Location, location, location

We're finally back in Cordoba.  Our 4 pm flight was cancelled so we flew out of BA at 7 and arrived in Cordoba around 8:30 pm.  We quickly got our luggage, found our driver, and then headed to our new apartment.  Here's how our housing in Argentina works: Daniela is John's amazing secretary here.  She finds us a list of apartments based on our wish list - one bedroom, full-sized fridge, balcony (with BBQ if possible), and wireless. We look at the lists online, usually while John's at work and I'm elsewhere, and decide on our new home. These apartments come fully furnished and with basic kitchen provisions like plates, cups, cutlery, etc.

However, whenever John heads home for a week or longer, then he has to give up the apartment.  We pack everything up in boxes and suitcases, and whatever isn't coming home with us in stored in his office.  While the apartments are furnished, we've picked up extras like a colander, grater, saran wrap, tinfoil, a toaster, a good frying pan/wok , spices and some knives, etc.  I think we are up to two boxes and one very large suitcase of misc. additional 'stuff' that has to be packed and moved, in addition to our two suitcases each of clothes, shoes and toiletries.  When we come back, we stay in Buenos Aires at a hotel for a few days and live out of the two suitcases while he works at the plant there, then back to Cordoba to the next new apartment.  We really liked the apartment we had on Ovidio Lagos in July and August, but it wasn't available right now.  That's why we are here at nuestra nuevo casa numero cuatro (our new house, number four). 

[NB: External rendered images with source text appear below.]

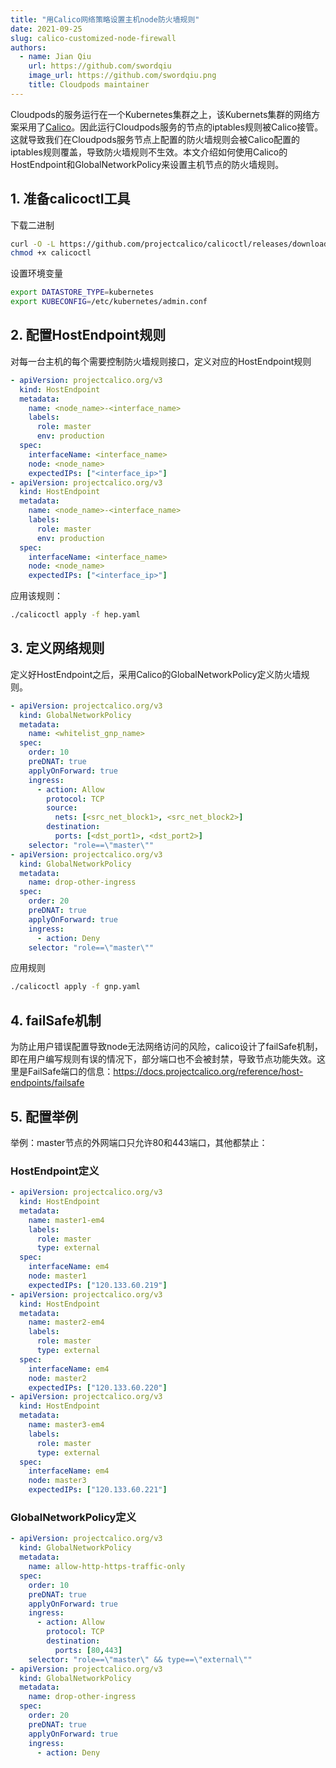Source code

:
 ```yaml
---
title: "用Calico网络策略设置主机node防火墙规则"
date: 2021-09-25
slug: calico-customized-node-firewall
authors:
  - name: Jian Qiu
    url: https://github.com/swordqiu
    image_url: https://github.com/swordqiu.png
    title: Cloudpods maintainer
---
```


Cloudpods的服务运行在一个Kubernetes集群之上，该Kubernets集群的网络方案采用了[Calico](https://docs.projectcalico.org/)。因此运行Cloudpods服务的节点的iptables规则被Calico接管。这就导致我们在Cloudpods服务节点上配置的防火墙规则会被Calico配置的iptables规则覆盖，导致防火墙规则不生效。本文介绍如何使用Calico的HostEndpoint和GlobalNetworkPolicy来设置主机节点的防火墙规则。

<!-- truncate -->

## 1. 准备calicoctl工具

下载二进制

```bash
curl -O -L https://github.com/projectcalico/calicoctl/releases/download/v3.12.1/calicoctl
chmod +x calicoctl
```

设置环境变量

```bash
export DATASTORE_TYPE=kubernetes
export KUBECONFIG=/etc/kubernetes/admin.conf
```

## 2. 配置HostEndpoint规则

对每一台主机的每个需要控制防火墙规则接口，定义对应的HostEndpoint规则

```yaml
- apiVersion: projectcalico.org/v3
  kind: HostEndpoint
  metadata:
    name: <node_name>-<interface_name>
    labels:
      role: master
      env: production
  spec:
    interfaceName: <interface_name>
    node: <node_name>
    expectedIPs: ["<interface_ip>"]
- apiVersion: projectcalico.org/v3
  kind: HostEndpoint
  metadata:
    name: <node_name>-<interface_name>
    labels:
      role: master
      env: production
  spec:
    interfaceName: <interface_name>
    node: <node_name>
    expectedIPs: ["<interface_ip>"]
```

应用该规则：

```bash
./calicoctl apply -f hep.yaml
```

## 3. 定义网络规则

定义好HostEndpoint之后，采用Calico的GlobalNetworkPolicy定义防火墙规则。


```yaml
- apiVersion: projectcalico.org/v3
  kind: GlobalNetworkPolicy
  metadata:
    name: <whitelist_gnp_name>
  spec:
    order: 10
    preDNAT: true
    applyOnForward: true
    ingress:
      - action: Allow
        protocol: TCP
        source:
          nets: [<src_net_block1>, <src_net_block2>]
        destination:
          ports: [<dst_port1>, <dst_port2>]
    selector: "role==\"master\""
- apiVersion: projectcalico.org/v3
  kind: GlobalNetworkPolicy
  metadata:
    name: drop-other-ingress
  spec:
    order: 20
    preDNAT: true
    applyOnForward: true
    ingress:
      - action: Deny
    selector: "role==\"master\""
```

应用规则

```bash
./calicoctl apply -f gnp.yaml
```

## 4. failSafe机制

为防止用户错误配置导致node无法网络访问的风险，calico设计了failSafe机制，即在用户编写规则有误的情况下，部分端口也不会被封禁，导致节点功能失效。这里是FailSafe端口的信息：https://docs.projectcalico.org/reference/host-endpoints/failsafe


## 5. 配置举例

举例：master节点的外网端口只允许80和443端口，其他都禁止：

### HostEndpoint定义

```yaml
- apiVersion: projectcalico.org/v3
  kind: HostEndpoint
  metadata:
    name: master1-em4
    labels:
      role: master
      type: external
  spec:
    interfaceName: em4
    node: master1
    expectedIPs: ["120.133.60.219"]
- apiVersion: projectcalico.org/v3
  kind: HostEndpoint
  metadata:
    name: master2-em4
    labels:
      role: master
      type: external
  spec:
    interfaceName: em4
    node: master2
    expectedIPs: ["120.133.60.220"]
- apiVersion: projectcalico.org/v3
  kind: HostEndpoint
  metadata:
    name: master3-em4
    labels:
      role: master
      type: external
  spec:
    interfaceName: em4
    node: master3
    expectedIPs: ["120.133.60.221"]
```

### GlobalNetworkPolicy定义

```yaml
- apiVersion: projectcalico.org/v3
  kind: GlobalNetworkPolicy
  metadata:
    name: allow-http-https-traffic-only
  spec:
    order: 10
    preDNAT: true
    applyOnForward: true
    ingress:
      - action: Allow
        protocol: TCP
        destination:
          ports: [80,443]
    selector: "role==\"master\" && type==\"external\""
- apiVersion: projectcalico.org/v3
  kind: GlobalNetworkPolicy
  metadata:
    name: drop-other-ingress
  spec:
    order: 20
    preDNAT: true
    applyOnForward: true
    ingress:
      - action: Deny
```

So, back to our story.....  It was about 9 pm and we arrived at the gates of a huge compound with nine towers surrounded by a brick fence with a security gate.  The driver explained who we were and why we were there.  But while we had keys that Daniela had sent to the driver, we didn't have the name of which tower we were staying in or the apartment number.  John's Argentinean phone had a cracked screen and they had just given him a new one.  None of his contacts had been transferred onto the new phone so he tried looking for Daniela's number on his old phone.  Luckily he found someone's number, who was able to convince the security guard to let us in!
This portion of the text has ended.